Police commentary as of 3-19-77

The Detroit Free Press reported the following on the third day my brother was missing:

Officers have received some tips from people who might have seen Timothy after he left the Hunter-Maple Pharmacy and these tips are being checked out.  ‘I feel there are people out there who may have seen something but don’t know what they’ve seen,’ said [MSP] Sgt. Krease.  ‘If someone in the neighborhood sees an old beat-up car driving down the street they call police.  Send the local physician through in his Cadillac and no one thinks anything about it.  People saw something and they don’t realize what they have seen.  It can be a sophisticated businessman, a physician or the next-door neighbor.  We may be talking about a very prominent person, a well-dressed person.

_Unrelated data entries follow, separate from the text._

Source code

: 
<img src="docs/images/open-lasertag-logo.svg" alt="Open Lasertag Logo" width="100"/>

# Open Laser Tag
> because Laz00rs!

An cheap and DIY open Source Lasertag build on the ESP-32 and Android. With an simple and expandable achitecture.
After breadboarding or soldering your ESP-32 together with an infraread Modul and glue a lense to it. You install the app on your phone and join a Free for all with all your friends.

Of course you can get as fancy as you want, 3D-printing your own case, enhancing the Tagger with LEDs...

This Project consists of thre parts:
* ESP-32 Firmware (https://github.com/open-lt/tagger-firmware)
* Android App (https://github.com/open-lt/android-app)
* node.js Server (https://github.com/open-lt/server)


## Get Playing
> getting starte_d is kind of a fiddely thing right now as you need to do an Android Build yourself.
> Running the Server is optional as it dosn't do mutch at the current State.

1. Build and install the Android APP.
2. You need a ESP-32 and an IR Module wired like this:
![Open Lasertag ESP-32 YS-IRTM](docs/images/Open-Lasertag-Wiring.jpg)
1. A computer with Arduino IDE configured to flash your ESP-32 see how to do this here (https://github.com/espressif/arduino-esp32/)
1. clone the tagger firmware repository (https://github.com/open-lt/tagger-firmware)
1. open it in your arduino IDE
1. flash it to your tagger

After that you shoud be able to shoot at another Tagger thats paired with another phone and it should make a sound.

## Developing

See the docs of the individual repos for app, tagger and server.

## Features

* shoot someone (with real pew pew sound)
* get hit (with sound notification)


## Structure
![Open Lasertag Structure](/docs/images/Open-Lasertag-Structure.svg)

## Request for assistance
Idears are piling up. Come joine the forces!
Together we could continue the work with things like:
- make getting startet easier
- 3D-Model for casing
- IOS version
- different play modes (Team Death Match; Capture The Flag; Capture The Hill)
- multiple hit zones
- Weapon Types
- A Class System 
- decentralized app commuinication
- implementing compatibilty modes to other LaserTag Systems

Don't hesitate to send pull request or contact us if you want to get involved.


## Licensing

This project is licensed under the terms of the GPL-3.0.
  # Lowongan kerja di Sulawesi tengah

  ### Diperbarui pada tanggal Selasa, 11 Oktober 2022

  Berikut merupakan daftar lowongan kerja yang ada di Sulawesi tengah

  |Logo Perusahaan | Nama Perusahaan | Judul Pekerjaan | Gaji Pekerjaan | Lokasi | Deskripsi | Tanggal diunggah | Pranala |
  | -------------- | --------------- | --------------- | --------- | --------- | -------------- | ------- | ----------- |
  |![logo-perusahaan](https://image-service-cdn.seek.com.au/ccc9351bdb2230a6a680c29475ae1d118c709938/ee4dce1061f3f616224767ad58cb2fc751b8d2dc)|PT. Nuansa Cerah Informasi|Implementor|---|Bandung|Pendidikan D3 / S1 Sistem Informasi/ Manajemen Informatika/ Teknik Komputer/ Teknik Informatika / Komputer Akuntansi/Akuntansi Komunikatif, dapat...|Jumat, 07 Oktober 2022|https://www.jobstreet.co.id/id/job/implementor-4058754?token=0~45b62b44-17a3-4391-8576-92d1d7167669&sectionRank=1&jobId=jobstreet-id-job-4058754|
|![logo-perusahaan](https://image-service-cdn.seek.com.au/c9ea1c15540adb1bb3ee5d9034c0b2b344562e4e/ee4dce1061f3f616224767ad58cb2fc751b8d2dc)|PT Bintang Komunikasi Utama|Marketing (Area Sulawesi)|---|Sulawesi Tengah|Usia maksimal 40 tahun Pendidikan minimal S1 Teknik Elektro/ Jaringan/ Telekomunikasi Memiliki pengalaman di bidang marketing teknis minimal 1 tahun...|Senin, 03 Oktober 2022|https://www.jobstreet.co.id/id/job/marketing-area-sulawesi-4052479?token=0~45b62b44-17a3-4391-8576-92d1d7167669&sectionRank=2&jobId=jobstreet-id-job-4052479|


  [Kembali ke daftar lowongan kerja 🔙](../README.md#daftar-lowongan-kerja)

‘Look at your neighbor, your friends, your relatives,’ said [Birmingham Police Chief] Tobin.  ‘See if there is any similarity with the profile.’  Tobin said the King family was bearing up exceedingly well during the ordeal.  The neighborhood was quiet Friday and Birmingham schools reported normal attendance.

The Detroit News quoted Chief Tobin:  “We feel certain that someone knows who abducted Tim.  We are hoping that this [$25,000] reward will motivate someone with information to call us.”

Tim would be alive, held captive, for three more days after this.  Whoever had that information was silent.  The quote often attributed to Edmund Burke (1729-1797) couldn’t be more apt.  “All it takes for evil to prevail is for good men to do nothing.”

Saturday, March 19, 1977

The headline on the front page of the Detroit Free Press read:  “Man Who Saw Missing Boy Is Sought; They Talked in Birmingham Lot.  The lead headline in The Detroit News read:  “Police certain boy is kidnap victim; Birmingham offers $25,000 reward.”

The Free Press article described the incredibly painful press conference my parents gave at the Birmingham Police Department the day before.  

And Timothy’s father, Barry King, a Detroit lawyer, issued a poignant plea for his son’s return.  ‘We’ve been realistic about the problem (the possibility of abduction) since it happened,’ King said.  ‘I want to say “hi” to Tim.  We love you.  Stay tough.  Say your prayers and we’re with you buddy.’

In a personal plea to the possible abductor at a news conference at the Birmingham police station, King said:  ‘I don’t know if you have children or want them.  Please treat Tim the same way you would your own child.  Talk to him.  He’s a talkative kid.  I don’t know if you have a brother or want one.  But [C]athy, Chris and Mark (Tim’s brothers and sister said to treat Tim just like you would a brother.  But we want him back.  Please send him.’